Dr. Michael Cline is the state demographer for North Carolina at the Office of State Budget and Management and has given us permission to re-post his content here. Each year, he publishes population estimates and projections for North Carolina and its counties.
April marked the second month in a row that the Bureau of Labor Statistics reported a record number of open jobs. A recent study by the National Federation of Independent Businessesfound that nearly half of small businesses in the U.S. have unfilled job openings, with most of those hiring managers saying they aren’t getting qualified applicants. While the struggle to fill jobs as the economy recovers from the pandemic may seem like a recent phenomenon, employers were having difficulty finding workers before the pandemic too.
While not the only factor, North Carolina’s changing population contributes to this challenging labor market. Growth in our working age population (ages 15 to 64) continues, but at rates much lower than in years past. Between 2016 and 2020, North Carolina’s working age population increased by an average of 55,303 per year (0.8%). This was half of what we experienced ten years prior, when we added 111,094 working age people annually between 2006 and 2010. Our rural counties have experienced an even greater challenge as growth in these working ages has been a third of the growth of ten years ago (after declines following the Great Recession).
Part of the reason the working age population has grown more slowly is the simple fact that there are many more people aging out of this age group than in years past. In 2011, the first Baby Boomers (those born between 1946 and 1964) became 65, the traditional age of retirement. Today, in North Carolina, more than half of this cohort is at least 65 years old. Will there be enough people to replace these retiring Baby Boomers?
One way to look at this is to simply compare those at the beginning of their employment life relative to those at the end. Interestingly, in 2000, for every North Carolinian age 60 to 64, there were 1.8 North Carolinians ages 20 to 24. By 2011, there were only 1.2 people in the younger ages for every one person at the oldest. That has since declined to 1.1 people in 2021.
In our rural counties, since 2011, there have been just as many people entering prime working ages as there are moving towards retirement ages. While urban and regional city/suburban counties have also seen a precipitous drop in this ratio, there are still more people entering prime working ages than leaving. According to our latest population projections, these ratios will remain for the foreseeable future as more Baby Boomers turn 65.
Of course, trends summarized for urban, regional center/suburban, and rural counties obscure differences within those categories. Not every rural county has experienced loss in the working age population including many western counties like Jackson (5.3%), Macon (3.7%), and Polk (3.1%). Similarly, not every non-rural county has experienced population gains (Cumberland had a 5.1% loss in the working age population). Between 2011 and 2021, the working age population in the majority (54 of 100 counties) shrunk. Of these, 25 – mostly in eastern North Carolina – lost more than 5% of this age group. At the same time, in 46 counties the working age population grew – with 18 counties experiencing growth rates larger than the state’s.

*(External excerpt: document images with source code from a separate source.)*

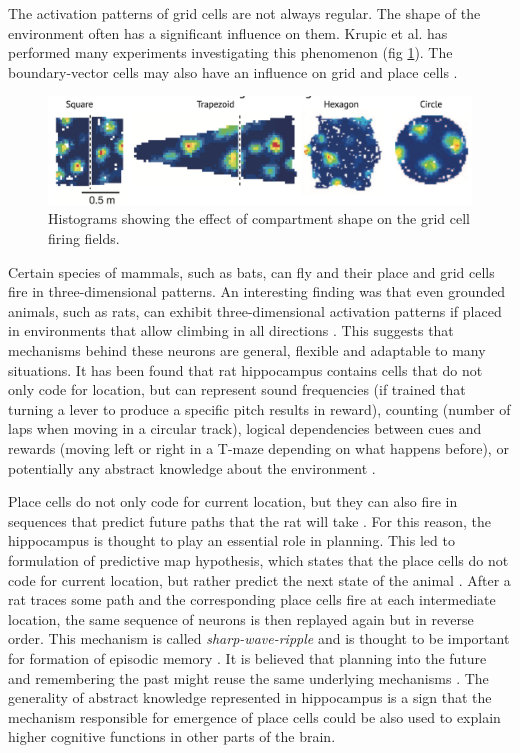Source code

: \documentclass[12pt]{article}
\begin{document}
The activation patterns of grid cells are not always regular. The shape of the environment often has a significant influence on them. Krupic et al. \cite{Kurpic} has performed many experiments investigating this phenomenon (fig \ref{fig:kurpic}). The boundary-vector cells may also have an influence on grid and place cells \cite{boundary_vector_cells}.
\begin{figure}[!htbp]
	\centering
	\includegraphics[width=12cm]{kurpic}
	\caption{Histograms showing the effect of compartment shape on the grid cell firing fields.}
	\label{fig:kurpic}
\end{figure}
Certain species of mammals, such as bats, can fly and their place and grid cells fire in three-dimensional patterns. An interesting finding was that even grounded animals, such as rats,
can exhibit three-dimensional activation patterns if placed in environments that allow climbing in all directions \cite{grid_cells_3d}. This suggests that mechanisms behind these neurons are general, flexible and adaptable to many situations.
It has been found that rat hippocampus contains cells that do not only code for location, but can represent sound frequencies (if trained that turning a lever to produce a specific pitch results in reward), counting (number of laps when moving in a circular track), logical dependencies between cues and rewards (moving left or right in a T-maze depending on what happens before), or potentially any abstract knowledge about the environment \cite{hippocampus_abstract_geometry}. 

Place cells do not only code for current location, but they can also fire in sequences that predict future paths that the rat will take \cite{place_cell_sequences}. For this reason, the hippocampus is thought to play an essential role in planning. This led to formulation of predictive map hypothesis, which states that the place cells do not code for current location, but rather predict the next state of the animal \cite{predictive_map}. After a rat traces some path and the corresponding place cells fire at each intermediate location, the same sequence of  neurons is then replayed again but in reverse order. This mechanism is called \textit{sharp-wave-ripple} and is thought to be important for formation of episodic memory \cite{shard_wave_ripple,alternating_sequences}. It is believed that planning into the future and remembering the past might reuse the same underlying mechanisms \cite{past_and_future}.  The generality of abstract knowledge represented in hippocampus is a sign that the mechanism responsible for emergence of place cells could be also used to explain higher cognitive functions in other parts of the brain.
\end{document}
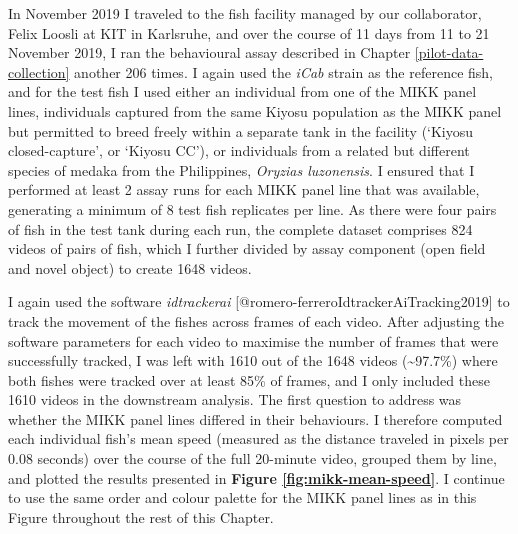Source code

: \documentclass[
]{article}
\begin{document}
In November 2019 I traveled to the fish facility managed by our collaborator, Felix Loosli at KIT in Karlsruhe, and over the course of 11 days from 11 to 21 November 2019, I ran the behavioural assay described in Chapter \ref{pilot-data-collection} another 206 times. I again used the \emph{\textcolor{iCab_424B4D}{iCab}} strain as the reference fish, and for the test fish I used either an individual from one of the MIKK panel lines, individuals captured from the same Kiyosu population as the MIKK panel but permitted to breed freely within a separate tank in the facility (`Kiyosu closed-capture', or `Kiyosu CC'), or individuals from a related but different species of medaka from the Philippines, \emph{Oryzias luzonensis}. I ensured that I performed at least 2 assay runs for each MIKK panel line that was available, generating a minimum of 8 test fish replicates per line. As there were four pairs of fish in the test tank during each run, the complete dataset comprises 824 videos of pairs of fish, which I further divided by assay component (open field and novel object) to create 1648 videos.

I again used the software \emph{idtrackerai} {[}@romero-ferreroIdtrackerAiTracking2019{]} to track the movement of the fishes across frames of each video. After adjusting the software parameters for each video to maximise the number of frames that were successfully tracked, I was left with 1610 out of the 1648 videos (\textasciitilde97.7\%) where both fishes were tracked over at least 85\% of frames, and I only included these 1610 videos in the downstream analysis. The first question to address was whether the MIKK panel lines differed in their behaviours. I therefore computed each individual fish's mean speed (measured as the distance traveled in pixels per 0.08 seconds) over the course of the full 20-minute video, grouped them by line, and plotted the results presented in \textbf{Figure \ref{fig:mikk-mean-speed}}. I continue to use the same order and colour palette for the MIKK panel lines as in this Figure throughout the rest of this Chapter.
\end{document}

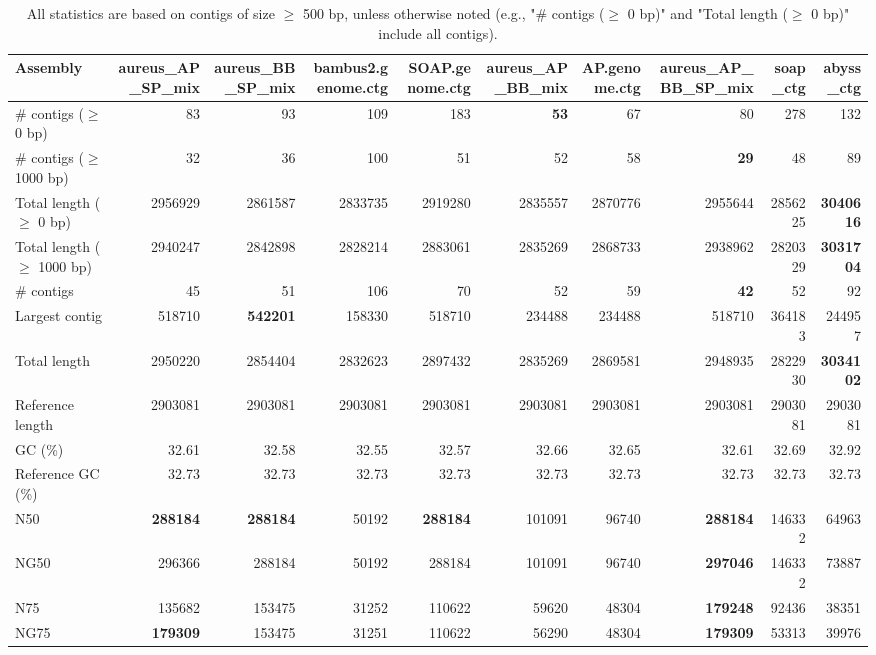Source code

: \documentclass[12pt,a4paper]{article}
\begin{document}
\begin{table}[ht]
\begin{center}
\caption{All statistics are based on contigs of size $\geq$ 500 bp, unless otherwise noted (e.g., "\# contigs ($\geq$ 0 bp)" and "Total length ($\geq$ 0 bp)" include all contigs).}
\begin{tabular}{|l*{9}{|r}|}
\hline
Assembly & aureus\_AP\_SP\_mix & aureus\_BB\_SP\_mix & bambus2.genome.ctg & SOAP.genome.ctg & aureus\_AP\_BB\_mix & AP.genome.ctg & aureus\_AP\_BB\_SP\_mix & soap\_ctg & abyss\_ctg \\ \hline
\# contigs ($\geq$ 0 bp) & 83 & 93 & 109 & 183 & {\bf 53} & 67 & 80 & 278 & 132 \\ \hline
\# contigs ($\geq$ 1000 bp) & 32 & 36 & 100 & 51 & 52 & 58 & {\bf 29} & 48 & 89 \\ \hline
Total length ($\geq$ 0 bp) & 2956929 & 2861587 & 2833735 & 2919280 & 2835557 & 2870776 & 2955644 & 2856225 & {\bf 3040616} \\ \hline
Total length ($\geq$ 1000 bp) & 2940247 & 2842898 & 2828214 & 2883061 & 2835269 & 2868733 & 2938962 & 2820329 & {\bf 3031704} \\ \hline
\# contigs & 45 & 51 & 106 & 70 & 52 & 59 & {\bf 42} & 52 & 92 \\ \hline
Largest contig & 518710 & {\bf 542201} & 158330 & 518710 & 234488 & 234488 & 518710 & 364183 & 244957 \\ \hline
Total length & 2950220 & 2854404 & 2832623 & 2897432 & 2835269 & 2869581 & 2948935 & 2822930 & {\bf 3034102} \\ \hline
Reference length & 2903081 & 2903081 & 2903081 & 2903081 & 2903081 & 2903081 & 2903081 & 2903081 & 2903081 \\ \hline
GC (\%) & 32.61 & 32.58 & 32.55 & 32.57 & 32.66 & 32.65 & 32.61 & 32.69 & 32.92 \\ \hline
Reference GC (\%) & 32.73 & 32.73 & 32.73 & 32.73 & 32.73 & 32.73 & 32.73 & 32.73 & 32.73 \\ \hline
N50 & {\bf 288184} & {\bf 288184} & 50192 & {\bf 288184} & 101091 & 96740 & {\bf 288184} & 146332 & 64963 \\ \hline
NG50 & 296366 & 288184 & 50192 & 288184 & 101091 & 96740 & {\bf 297046} & 146332 & 73887 \\ \hline
N75 & 135682 & 153475 & 31252 & 110622 & 59620 & 48304 & {\bf 179248} & 92436 & 38351 \\ \hline
NG75 & {\bf 179309} & 153475 & 31251 & 110622 & 56290 & 48304 & {\bf 179309} & 53313 & 39976 \\ \hline

\end{tabular}
\end{center}
\end{table}
\end{document}
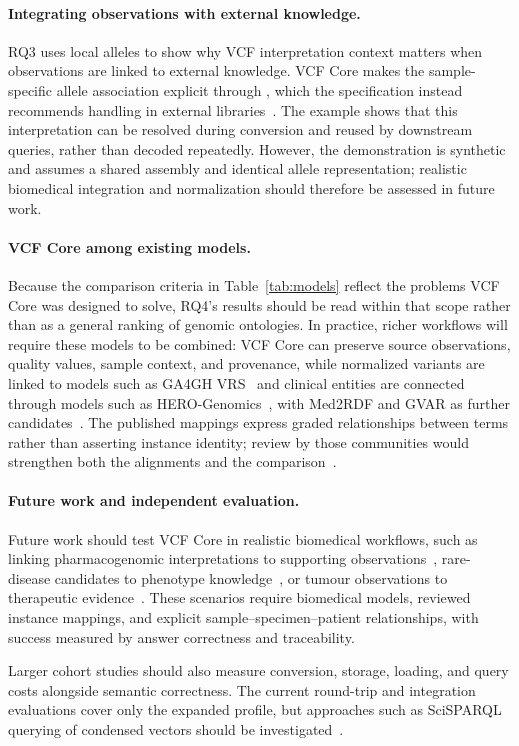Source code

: \paragraph{Integrating observations with external knowledge.}
RQ3 uses local alleles to show why VCF interpretation context matters when observations are linked to external knowledge. 
VCF Core makes the sample-specific allele association explicit through , which the specification instead recommends handling in external libraries~\cite{vcf45}.
The example shows that this interpretation can be resolved during conversion and reused by downstream queries, rather than decoded repeatedly. 
However, the demonstration is synthetic and assumes a shared assembly and identical allele representation; realistic biomedical integration and normalization should therefore be assessed in future work.

\paragraph{VCF Core among existing models.}
Because the comparison criteria in Table~\ref{tab:models} reflect the problems VCF Core was designed to solve, RQ4's results should be read within that scope rather than as a general ranking of genomic ontologies. 
In practice, richer workflows will require these models to be combined: VCF Core can preserve source observations, quality values, sample context, and provenance, while normalized variants are linked to models such as GA4GH VRS~\cite{wagner2021vrs} and clinical entities are connected through models such as HERO-Genomics~\cite{cazzaro2025hero}, with Med2RDF and GVAR as further candidates~\cite{med2rdf,gvar}. 
The published mappings express graded relationships between terms rather than asserting instance identity; review by those communities would strengthen both the alignments and the comparison~\cite{smith2007obo}.

\paragraph{Future work and independent evaluation.}
\label{sec:clinicalqueries}
Future work should test VCF Core in realistic biomedical workflows, such as linking pharmacogenomic interpretations to supporting observations~\cite{lee2022cpic,pharmcatmethods}, rare-disease candidates to phenotype knowledge~\cite{hpo,putman2024monarch}, or tumour observations to therapeutic evidence~\cite{griffith2017civic}. 
These scenarios require biomedical models, reviewed instance mappings, and explicit sample--specimen--patient relationships, with success measured by answer correctness and traceability.

Larger cohort studies should also measure conversion, storage, loading, and query costs alongside semantic correctness. 
The current round-trip and integration evaluations cover only the expanded profile, but approaches such as SciSPARQL querying of condensed vectors should be investigated~\cite{andrejev2012scisparql}.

As our population continues to age, we will experience slower rates of growth (and in some areas, decline) in our prime working age population. This will mean that finding enough workers will remain challenging.
This short analyses of the working age population used our 2020 Vintage population projections for North Carolina and all 100 counties. These population projections are available to visualize online or to download for use in other applications. For the first time, our projections provide a longer look at our future – extending beyond the 20 years we typically prepare. These datasets include age, sex, race, and Hispanic origin characteristics and regional/county type identifiers, including urban/rural county, Councils of Governments planning areas, and Metropolitan Statistical Areas.